All Courses

Apache Spark Architecture

Updated on Oct 7, 2025

20,740 Views

Introduction

In this section we will look at the Apache Spark architecture in detail, and also try to understand how it works internally. We will also understand some of the main technical terms associated with Spark’s architecture like Driver, Executor, Master, Cluster and Worker.

Apache Spark Architectural Concepts, Key Terms, and Keywords

Now since we have a fair understanding of Spark and its main features, let us dive deeper into the architecture of Spark and understand the anatomy of a Spark application. We know Spark is a distributed, cluster computing framework and Spark works in a master-slave fashion. Whenever we need to execute a Spark program we need to perform an operation called “spark-submit”. We will go over the details of what this means in later sections. But to simply understand, spark-submit is like calling the main program as we do in Java. On performing a “spark-submit” on a cluster, a master and one or more slaves are launched to accomplish the task written in the Spark program. There are different modes of launching a Spark program like standalone, client, cluster mode. We will see these options in detail later.

Spark Cluster

To visualize the architecture of a Spark cluster, let us look at the below diagram and understand each component and its functions.

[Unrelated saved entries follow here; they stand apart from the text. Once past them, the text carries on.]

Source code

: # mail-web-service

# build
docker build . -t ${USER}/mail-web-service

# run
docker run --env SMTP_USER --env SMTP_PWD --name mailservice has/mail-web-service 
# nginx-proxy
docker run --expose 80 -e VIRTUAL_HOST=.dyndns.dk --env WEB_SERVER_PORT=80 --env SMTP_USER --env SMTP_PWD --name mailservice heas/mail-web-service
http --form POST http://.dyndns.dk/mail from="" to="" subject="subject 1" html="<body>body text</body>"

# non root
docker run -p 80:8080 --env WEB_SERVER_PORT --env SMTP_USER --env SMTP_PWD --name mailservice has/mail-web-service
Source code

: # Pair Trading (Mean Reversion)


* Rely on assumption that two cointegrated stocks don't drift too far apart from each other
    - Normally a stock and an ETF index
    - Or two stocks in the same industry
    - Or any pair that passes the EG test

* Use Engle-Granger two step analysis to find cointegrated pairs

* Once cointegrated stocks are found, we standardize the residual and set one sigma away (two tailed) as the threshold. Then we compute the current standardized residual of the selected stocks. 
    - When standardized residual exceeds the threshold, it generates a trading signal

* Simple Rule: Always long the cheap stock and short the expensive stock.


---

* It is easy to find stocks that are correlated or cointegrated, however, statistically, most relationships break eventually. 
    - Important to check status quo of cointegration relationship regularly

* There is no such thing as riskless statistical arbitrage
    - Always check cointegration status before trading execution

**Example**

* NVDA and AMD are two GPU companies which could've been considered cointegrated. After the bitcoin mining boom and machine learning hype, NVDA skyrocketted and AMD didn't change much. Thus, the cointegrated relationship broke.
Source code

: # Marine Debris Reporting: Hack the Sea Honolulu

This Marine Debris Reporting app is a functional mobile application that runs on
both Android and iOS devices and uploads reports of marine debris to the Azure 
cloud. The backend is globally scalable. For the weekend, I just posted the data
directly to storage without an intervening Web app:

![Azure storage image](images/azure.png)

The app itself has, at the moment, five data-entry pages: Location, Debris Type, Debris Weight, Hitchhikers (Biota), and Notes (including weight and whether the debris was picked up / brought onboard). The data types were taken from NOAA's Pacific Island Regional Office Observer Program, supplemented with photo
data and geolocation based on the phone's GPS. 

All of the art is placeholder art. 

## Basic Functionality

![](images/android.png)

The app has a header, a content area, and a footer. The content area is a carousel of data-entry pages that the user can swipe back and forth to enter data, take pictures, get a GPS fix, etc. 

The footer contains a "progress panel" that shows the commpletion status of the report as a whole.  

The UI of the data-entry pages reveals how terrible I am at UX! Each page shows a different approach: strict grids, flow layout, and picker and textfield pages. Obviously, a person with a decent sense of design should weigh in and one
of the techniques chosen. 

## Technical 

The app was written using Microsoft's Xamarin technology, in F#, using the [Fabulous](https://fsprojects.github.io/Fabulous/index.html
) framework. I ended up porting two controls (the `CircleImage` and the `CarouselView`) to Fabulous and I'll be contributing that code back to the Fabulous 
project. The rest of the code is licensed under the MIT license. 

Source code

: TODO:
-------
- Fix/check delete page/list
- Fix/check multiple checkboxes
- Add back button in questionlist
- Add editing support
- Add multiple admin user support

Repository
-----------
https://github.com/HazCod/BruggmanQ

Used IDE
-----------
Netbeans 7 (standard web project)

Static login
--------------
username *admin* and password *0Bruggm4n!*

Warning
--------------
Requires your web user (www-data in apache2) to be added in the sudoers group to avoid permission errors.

Whenever we want to run an application we need to perform a spark-submit with some parameters. Say we submitted an Application A, this leads to the creation of one Driver process for A which is usually the Master and one or more Executors on the Worker nodes. This entire set of a Driver and Executors is exclusive for the Application A. Now say we want to run another application B and perform a spark-submit, another set of one Driver and few Executors are started which are totally independent of Driver and Executors for Application A. Even though both the Drivers might run on the same machine on the cluster, they are mutually exclusive. Same applies for Executors. So, a Spark cluster consists of a Master Node and Worker Nodes which can be shared across multiple applications, but each application runs mutually exclusive of each other.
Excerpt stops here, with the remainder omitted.